++++ Available data ++++
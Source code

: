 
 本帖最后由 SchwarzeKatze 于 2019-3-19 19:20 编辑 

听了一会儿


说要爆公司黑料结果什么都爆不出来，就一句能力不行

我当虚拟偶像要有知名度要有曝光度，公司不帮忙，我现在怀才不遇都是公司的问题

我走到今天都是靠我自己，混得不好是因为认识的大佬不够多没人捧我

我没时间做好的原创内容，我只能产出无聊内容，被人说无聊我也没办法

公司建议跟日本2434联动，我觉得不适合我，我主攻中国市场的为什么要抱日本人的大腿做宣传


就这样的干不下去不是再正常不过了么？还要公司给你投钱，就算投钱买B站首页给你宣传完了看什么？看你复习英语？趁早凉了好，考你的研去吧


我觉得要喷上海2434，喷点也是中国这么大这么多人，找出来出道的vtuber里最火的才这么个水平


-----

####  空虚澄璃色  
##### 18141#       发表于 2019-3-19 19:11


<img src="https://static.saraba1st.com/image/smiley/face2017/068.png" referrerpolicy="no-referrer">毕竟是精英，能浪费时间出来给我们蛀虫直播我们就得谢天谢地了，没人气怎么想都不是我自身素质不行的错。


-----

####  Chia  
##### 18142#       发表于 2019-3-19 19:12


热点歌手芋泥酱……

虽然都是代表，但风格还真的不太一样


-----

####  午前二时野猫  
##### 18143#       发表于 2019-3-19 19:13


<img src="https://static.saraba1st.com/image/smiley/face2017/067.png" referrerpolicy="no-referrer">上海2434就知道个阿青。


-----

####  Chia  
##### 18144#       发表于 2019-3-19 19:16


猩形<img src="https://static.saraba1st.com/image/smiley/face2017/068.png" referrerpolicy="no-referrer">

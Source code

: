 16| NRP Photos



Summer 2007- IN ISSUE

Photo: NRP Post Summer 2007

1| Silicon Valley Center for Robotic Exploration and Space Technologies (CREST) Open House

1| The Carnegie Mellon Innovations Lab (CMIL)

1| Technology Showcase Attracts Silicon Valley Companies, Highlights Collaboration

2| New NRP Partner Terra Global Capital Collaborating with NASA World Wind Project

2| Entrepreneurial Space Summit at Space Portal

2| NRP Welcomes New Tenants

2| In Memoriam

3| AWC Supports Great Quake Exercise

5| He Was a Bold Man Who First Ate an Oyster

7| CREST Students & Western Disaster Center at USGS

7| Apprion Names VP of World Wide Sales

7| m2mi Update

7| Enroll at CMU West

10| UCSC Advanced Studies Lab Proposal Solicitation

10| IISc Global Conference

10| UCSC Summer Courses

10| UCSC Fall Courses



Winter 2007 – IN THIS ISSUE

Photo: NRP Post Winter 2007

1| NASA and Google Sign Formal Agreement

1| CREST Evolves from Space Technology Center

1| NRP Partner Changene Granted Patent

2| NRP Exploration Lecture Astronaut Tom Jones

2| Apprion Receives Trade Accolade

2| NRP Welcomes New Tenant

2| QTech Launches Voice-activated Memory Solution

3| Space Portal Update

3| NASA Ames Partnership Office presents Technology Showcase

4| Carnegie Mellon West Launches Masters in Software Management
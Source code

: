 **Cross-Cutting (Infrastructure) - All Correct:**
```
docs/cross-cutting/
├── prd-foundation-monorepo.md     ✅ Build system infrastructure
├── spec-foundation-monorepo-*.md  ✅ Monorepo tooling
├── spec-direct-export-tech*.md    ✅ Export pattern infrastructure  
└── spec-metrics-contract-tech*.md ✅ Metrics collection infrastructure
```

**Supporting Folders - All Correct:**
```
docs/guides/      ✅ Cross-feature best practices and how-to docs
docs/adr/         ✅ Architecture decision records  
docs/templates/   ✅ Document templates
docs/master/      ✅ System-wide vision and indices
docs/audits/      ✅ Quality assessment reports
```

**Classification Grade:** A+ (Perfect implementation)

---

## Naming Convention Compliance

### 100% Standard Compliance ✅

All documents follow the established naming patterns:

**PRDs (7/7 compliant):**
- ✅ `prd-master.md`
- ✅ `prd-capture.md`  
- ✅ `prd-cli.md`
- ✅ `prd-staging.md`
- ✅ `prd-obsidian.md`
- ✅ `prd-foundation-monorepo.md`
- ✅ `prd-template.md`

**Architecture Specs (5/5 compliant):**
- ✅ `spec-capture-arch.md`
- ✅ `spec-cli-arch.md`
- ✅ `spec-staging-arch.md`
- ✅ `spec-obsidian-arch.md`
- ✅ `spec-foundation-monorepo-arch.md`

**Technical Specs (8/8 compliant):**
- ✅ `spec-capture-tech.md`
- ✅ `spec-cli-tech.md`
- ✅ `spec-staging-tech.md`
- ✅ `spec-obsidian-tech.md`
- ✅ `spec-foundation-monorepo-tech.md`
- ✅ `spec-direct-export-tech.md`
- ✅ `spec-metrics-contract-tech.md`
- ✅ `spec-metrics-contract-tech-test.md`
++++
- _Activity_: Retype the data in full, precisely as given.

- _Result_:
Source code

: 
 本帖最后由 SchwarzeKatze 于 2019-3-19 19:20 编辑 

听了一会儿


说要爆公司黑料结果什么都爆不出来，就一句能力不行

我当虚拟偶像要有知名度要有曝光度，公司不帮忙，我现在怀才不遇都是公司的问题

我走到今天都是靠我自己，混得不好是因为认识的大佬不够多没人捧我

我没时间做好的原创内容，我只能产出无聊内容，被人说无聊我也没办法

公司建议跟日本2434联动，我觉得不适合我，我主攻中国市场的为什么要抱日本人的大腿做宣传


就这样的干不下去不是再正常不过了么？还要公司给你投钱，就算投钱买B站首页给你宣传完了看什么？看你复习英语？趁早凉了好，考你的研去吧


我觉得要喷上海2434，喷点也是中国这么大这么多人，找出来出道的vtuber里最火的才这么个水平


-----

####  空虚澄璃色  
##### 18141#       发表于 2019-3-19 19:11


<img src="https://static.saraba1st.com/image/smiley/face2017/068.png" referrerpolicy="no-referrer">毕竟是精英，能浪费时间出来给我们蛀虫直播我们就得谢天谢地了，没人气怎么想都不是我自身素质不行的错。


-----

####  Chia  
##### 18142#       发表于 2019-3-19 19:12


热点歌手芋泥酱……

虽然都是代表，但风格还真的不太一样


-----

####  午前二时野猫  
##### 18143#       发表于 2019-3-19 19:13


<img src="https://static.saraba1st.com/image/smiley/face2017/067.png" referrerpolicy="no-referrer">上海2434就知道个阿青。


-----

####  Chia  
##### 18144#       发表于 2019-3-19 19:16


猩形<img src="https://static.saraba1st.com/image/smiley/face2017/068.png" referrerpolicy="no-referrer">

Source code

: 16| NRP Photos



Summer 2007- IN ISSUE

Photo: NRP Post Summer 2007

1| Silicon Valley Center for Robotic Exploration and Space Technologies (CREST) Open House

1| The Carnegie Mellon Innovations Lab (CMIL)

1| Technology Showcase Attracts Silicon Valley Companies, Highlights Collaboration

2| New NRP Partner Terra Global Capital Collaborating with NASA World Wind Project

2| Entrepreneurial Space Summit at Space Portal

2| NRP Welcomes New Tenants

2| In Memoriam

3| AWC Supports Great Quake Exercise

5| He Was a Bold Man Who First Ate an Oyster

7| CREST Students & Western Disaster Center at USGS

7| Apprion Names VP of World Wide Sales

7| m2mi Update

7| Enroll at CMU West

10| UCSC Advanced Studies Lab Proposal Solicitation

10| IISc Global Conference

10| UCSC Summer Courses

10| UCSC Fall Courses



Winter 2007 – IN THIS ISSUE

Photo: NRP Post Winter 2007

1| NASA and Google Sign Formal Agreement

1| CREST Evolves from Space Technology Center

1| NRP Partner Changene Granted Patent

2| NRP Exploration Lecture Astronaut Tom Jones

2| Apprion Receives Trade Accolade

2| NRP Welcomes New Tenant

2| QTech Launches Voice-activated Memory Solution

3| Space Portal Update

3| NASA Ames Partnership Office presents Technology Showcase

4| Carnegie Mellon West Launches Masters in Software Management
Source code

: **Cross-Cutting (Infrastructure) - All Correct:**
```
docs/cross-cutting/
├── prd-foundation-monorepo.md     ✅ Build system infrastructure
├── spec-foundation-monorepo-*.md  ✅ Monorepo tooling
├── spec-direct-export-tech*.md    ✅ Export pattern infrastructure  
└── spec-metrics-contract-tech*.md ✅ Metrics collection infrastructure
```

**Supporting Folders - All Correct:**
```
docs/guides/      ✅ Cross-feature best practices and how-to docs
docs/adr/         ✅ Architecture decision records  
docs/templates/   ✅ Document templates
docs/master/      ✅ System-wide vision and indices
docs/audits/      ✅ Quality assessment reports
```

**Classification Grade:** A+ (Perfect implementation)

---

## Naming Convention Compliance

### 100% Standard Compliance ✅

All documents follow the established naming patterns:

**PRDs (7/7 compliant):**
- ✅ `prd-master.md`
- ✅ `prd-capture.md`  
- ✅ `prd-cli.md`
- ✅ `prd-staging.md`
- ✅ `prd-obsidian.md`
- ✅ `prd-foundation-monorepo.md`
- ✅ `prd-template.md`

**Architecture Specs (5/5 compliant):**
- ✅ `spec-capture-arch.md`
- ✅ `spec-cli-arch.md`
- ✅ `spec-staging-arch.md`
- ✅ `spec-obsidian-arch.md`
- ✅ `spec-foundation-monorepo-arch.md`

**Technical Specs (8/8 compliant):**
- ✅ `spec-capture-tech.md`
- ✅ `spec-cli-tech.md`
- ✅ `spec-staging-tech.md`
- ✅ `spec-obsidian-tech.md`
- ✅ `spec-foundation-monorepo-tech.md`
- ✅ `spec-direct-export-tech.md`
- ✅ `spec-metrics-contract-tech.md`
- ✅ `spec-metrics-contract-tech-test.md`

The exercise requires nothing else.